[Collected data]
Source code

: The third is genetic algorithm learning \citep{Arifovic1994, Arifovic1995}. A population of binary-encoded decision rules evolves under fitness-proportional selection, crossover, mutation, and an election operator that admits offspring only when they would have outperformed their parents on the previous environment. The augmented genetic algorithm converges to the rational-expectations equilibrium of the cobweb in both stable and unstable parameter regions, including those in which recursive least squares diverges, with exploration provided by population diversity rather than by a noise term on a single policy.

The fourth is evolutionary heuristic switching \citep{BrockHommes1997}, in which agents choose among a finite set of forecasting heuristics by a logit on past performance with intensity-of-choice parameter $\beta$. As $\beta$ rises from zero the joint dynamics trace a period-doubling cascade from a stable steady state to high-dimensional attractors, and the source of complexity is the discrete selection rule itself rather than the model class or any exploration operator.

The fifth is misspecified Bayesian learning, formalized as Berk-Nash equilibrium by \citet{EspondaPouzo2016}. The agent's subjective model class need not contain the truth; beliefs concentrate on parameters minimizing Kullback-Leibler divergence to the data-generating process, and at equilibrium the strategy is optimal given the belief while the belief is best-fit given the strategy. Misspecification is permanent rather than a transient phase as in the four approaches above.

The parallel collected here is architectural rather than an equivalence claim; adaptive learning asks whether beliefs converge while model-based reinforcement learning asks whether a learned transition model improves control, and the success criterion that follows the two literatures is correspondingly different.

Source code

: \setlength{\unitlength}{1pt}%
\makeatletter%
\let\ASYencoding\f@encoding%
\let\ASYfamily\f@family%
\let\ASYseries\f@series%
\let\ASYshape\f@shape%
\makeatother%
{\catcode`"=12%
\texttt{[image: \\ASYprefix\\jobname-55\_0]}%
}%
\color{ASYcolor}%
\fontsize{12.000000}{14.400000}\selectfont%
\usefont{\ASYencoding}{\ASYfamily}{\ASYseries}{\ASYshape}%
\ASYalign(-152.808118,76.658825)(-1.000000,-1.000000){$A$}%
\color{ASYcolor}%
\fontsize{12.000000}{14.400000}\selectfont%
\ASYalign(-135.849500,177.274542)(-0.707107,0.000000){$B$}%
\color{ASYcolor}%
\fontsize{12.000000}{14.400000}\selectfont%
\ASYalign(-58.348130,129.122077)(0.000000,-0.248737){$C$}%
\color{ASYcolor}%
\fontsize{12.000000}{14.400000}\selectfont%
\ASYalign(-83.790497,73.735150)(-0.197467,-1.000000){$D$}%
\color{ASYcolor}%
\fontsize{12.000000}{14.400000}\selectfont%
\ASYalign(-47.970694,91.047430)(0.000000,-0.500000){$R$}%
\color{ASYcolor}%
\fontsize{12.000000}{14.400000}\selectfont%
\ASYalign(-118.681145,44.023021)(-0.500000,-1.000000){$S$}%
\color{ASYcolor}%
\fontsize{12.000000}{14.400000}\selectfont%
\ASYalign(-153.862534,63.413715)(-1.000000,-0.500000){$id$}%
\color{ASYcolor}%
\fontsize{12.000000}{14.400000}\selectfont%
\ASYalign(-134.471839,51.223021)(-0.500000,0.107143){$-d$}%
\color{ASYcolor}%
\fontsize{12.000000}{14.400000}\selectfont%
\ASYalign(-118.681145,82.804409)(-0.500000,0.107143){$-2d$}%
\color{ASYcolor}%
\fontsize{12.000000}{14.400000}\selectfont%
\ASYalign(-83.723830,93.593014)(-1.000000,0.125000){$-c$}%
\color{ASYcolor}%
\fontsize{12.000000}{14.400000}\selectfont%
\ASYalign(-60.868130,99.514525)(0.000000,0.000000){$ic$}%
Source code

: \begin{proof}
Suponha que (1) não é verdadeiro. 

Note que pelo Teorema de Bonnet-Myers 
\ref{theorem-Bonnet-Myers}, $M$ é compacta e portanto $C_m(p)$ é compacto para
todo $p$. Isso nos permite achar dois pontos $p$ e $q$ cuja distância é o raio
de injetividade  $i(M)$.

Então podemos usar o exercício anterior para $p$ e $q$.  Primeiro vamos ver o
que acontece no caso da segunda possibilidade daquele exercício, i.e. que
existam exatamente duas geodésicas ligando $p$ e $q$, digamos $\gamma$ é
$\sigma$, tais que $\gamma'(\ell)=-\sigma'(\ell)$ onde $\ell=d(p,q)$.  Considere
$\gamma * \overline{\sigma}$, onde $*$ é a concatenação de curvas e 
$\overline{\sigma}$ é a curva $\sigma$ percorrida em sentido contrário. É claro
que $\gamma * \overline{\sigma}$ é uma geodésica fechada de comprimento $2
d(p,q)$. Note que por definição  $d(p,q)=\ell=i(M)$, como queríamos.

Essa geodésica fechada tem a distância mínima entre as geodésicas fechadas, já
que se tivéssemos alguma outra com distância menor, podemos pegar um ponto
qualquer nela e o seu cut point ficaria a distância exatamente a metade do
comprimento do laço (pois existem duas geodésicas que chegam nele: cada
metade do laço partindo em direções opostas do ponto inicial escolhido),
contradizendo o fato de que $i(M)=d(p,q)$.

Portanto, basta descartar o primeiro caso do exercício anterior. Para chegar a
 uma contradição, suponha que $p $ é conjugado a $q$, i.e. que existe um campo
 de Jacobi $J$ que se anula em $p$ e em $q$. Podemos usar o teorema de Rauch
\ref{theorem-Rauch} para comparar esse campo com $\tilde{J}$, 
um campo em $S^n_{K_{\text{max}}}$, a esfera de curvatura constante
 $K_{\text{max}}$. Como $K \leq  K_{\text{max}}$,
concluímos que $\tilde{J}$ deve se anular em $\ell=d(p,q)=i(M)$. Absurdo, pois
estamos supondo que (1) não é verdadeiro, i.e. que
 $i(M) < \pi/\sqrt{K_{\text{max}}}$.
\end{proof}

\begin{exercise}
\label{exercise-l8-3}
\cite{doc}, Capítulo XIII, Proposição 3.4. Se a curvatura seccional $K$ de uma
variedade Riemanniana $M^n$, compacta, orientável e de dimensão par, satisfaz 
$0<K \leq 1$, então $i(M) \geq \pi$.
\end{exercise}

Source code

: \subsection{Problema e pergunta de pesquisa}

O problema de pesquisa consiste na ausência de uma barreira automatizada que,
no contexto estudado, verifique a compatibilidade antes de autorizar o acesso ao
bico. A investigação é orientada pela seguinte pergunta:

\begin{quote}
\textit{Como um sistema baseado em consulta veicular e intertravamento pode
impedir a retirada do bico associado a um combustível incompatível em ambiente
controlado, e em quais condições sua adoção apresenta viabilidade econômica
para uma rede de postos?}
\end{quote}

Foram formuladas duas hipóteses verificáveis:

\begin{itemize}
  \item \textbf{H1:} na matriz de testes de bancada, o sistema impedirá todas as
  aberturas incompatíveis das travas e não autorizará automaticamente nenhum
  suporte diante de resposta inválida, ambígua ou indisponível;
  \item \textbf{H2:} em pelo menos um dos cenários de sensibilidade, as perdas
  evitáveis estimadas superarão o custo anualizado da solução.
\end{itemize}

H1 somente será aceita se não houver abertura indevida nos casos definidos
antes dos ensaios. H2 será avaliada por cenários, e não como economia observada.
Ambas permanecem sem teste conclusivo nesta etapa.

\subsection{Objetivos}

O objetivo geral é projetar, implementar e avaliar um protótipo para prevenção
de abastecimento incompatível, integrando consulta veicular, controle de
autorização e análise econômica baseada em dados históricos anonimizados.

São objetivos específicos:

* * *

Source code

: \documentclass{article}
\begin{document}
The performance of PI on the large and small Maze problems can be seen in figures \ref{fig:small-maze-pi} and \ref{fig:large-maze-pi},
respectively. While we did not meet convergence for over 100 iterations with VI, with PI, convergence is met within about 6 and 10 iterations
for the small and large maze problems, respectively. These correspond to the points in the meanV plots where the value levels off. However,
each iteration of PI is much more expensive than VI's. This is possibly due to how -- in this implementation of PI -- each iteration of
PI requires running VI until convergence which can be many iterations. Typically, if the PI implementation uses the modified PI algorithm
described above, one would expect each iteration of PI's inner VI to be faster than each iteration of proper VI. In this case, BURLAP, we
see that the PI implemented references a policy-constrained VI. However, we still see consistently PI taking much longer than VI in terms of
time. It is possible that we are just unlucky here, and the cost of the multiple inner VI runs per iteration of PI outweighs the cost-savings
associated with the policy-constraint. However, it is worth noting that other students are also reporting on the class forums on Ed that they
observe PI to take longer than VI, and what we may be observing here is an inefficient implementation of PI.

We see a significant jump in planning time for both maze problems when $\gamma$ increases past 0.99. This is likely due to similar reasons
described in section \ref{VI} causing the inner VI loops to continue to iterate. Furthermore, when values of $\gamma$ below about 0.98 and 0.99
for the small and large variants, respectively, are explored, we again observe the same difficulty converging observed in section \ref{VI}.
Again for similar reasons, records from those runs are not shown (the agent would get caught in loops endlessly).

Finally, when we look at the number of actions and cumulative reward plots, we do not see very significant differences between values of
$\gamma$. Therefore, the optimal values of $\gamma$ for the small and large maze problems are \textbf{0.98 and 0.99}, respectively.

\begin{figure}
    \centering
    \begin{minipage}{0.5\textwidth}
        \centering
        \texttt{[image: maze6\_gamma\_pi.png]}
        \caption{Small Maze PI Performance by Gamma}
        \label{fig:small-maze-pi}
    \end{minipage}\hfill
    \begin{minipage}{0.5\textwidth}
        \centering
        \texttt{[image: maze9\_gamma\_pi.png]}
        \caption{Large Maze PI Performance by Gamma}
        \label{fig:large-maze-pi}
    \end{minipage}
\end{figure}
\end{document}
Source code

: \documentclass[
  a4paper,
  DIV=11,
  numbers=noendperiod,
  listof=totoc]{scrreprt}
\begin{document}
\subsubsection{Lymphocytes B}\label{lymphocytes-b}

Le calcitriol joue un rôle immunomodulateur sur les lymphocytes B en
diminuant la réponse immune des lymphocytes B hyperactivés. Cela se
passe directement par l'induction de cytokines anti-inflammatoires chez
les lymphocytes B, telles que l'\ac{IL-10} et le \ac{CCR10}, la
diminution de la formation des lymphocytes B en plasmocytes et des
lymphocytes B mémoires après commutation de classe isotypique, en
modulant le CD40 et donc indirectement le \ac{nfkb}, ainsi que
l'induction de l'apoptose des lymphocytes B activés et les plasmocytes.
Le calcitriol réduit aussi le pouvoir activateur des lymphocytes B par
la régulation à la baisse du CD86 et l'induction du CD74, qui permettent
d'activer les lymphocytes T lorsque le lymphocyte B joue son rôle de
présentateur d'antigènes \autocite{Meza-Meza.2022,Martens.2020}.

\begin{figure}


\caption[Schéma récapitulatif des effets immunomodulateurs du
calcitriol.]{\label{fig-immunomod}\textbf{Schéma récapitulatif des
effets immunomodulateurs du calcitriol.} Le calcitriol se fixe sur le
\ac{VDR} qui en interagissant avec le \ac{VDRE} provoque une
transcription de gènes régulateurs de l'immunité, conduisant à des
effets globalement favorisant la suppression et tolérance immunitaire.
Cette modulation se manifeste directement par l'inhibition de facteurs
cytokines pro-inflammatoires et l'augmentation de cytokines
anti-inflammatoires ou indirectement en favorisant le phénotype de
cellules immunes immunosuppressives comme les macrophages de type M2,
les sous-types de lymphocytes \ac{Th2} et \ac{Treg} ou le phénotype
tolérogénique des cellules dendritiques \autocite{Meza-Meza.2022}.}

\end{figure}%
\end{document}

==

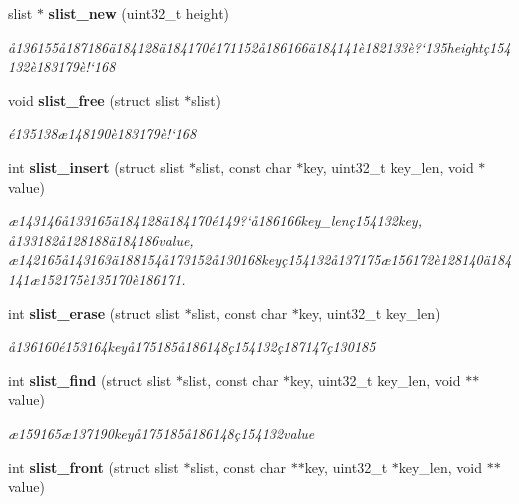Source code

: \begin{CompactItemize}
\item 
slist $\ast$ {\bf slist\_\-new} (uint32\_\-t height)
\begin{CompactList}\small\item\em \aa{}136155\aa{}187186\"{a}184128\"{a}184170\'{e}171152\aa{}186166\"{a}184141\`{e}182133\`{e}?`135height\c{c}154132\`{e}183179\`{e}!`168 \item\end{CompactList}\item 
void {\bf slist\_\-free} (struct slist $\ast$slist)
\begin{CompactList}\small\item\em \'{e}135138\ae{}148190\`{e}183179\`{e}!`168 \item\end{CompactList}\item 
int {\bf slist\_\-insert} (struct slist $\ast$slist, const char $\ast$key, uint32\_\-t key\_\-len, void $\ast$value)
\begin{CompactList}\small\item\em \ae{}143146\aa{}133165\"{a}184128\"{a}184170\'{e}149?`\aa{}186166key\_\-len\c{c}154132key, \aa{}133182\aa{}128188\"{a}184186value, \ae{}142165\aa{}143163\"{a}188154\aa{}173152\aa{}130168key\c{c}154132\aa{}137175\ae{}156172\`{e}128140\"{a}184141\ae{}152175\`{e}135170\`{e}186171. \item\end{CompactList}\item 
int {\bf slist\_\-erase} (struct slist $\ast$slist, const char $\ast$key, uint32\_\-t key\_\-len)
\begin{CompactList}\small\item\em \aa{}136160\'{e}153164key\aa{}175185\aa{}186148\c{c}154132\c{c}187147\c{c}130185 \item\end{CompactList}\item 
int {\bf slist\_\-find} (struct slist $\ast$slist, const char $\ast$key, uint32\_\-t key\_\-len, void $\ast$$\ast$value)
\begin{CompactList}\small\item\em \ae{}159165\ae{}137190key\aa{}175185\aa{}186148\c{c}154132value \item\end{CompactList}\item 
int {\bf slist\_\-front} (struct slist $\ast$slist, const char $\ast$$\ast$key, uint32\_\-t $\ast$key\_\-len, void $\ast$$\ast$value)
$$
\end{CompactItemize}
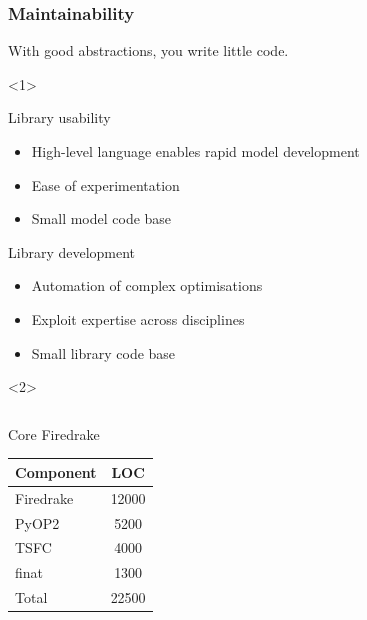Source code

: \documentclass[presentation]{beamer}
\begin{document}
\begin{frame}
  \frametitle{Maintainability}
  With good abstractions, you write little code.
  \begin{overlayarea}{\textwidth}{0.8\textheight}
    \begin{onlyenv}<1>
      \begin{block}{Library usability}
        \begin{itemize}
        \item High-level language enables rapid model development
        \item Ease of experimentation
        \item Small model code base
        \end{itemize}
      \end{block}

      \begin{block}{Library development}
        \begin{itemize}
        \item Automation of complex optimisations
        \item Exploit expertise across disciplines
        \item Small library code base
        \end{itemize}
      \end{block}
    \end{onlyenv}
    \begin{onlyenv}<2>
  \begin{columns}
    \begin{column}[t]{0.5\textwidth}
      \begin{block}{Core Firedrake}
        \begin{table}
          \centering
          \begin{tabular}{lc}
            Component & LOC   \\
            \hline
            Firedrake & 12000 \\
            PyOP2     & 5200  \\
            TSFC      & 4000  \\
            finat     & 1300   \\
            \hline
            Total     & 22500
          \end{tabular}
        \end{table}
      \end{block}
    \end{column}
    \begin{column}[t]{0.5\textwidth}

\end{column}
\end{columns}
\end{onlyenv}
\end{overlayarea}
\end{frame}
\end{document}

Exercise objective: Go through the entries above and count the lines containing the word "Firedrake"; give only that count.

Exercise solution: 2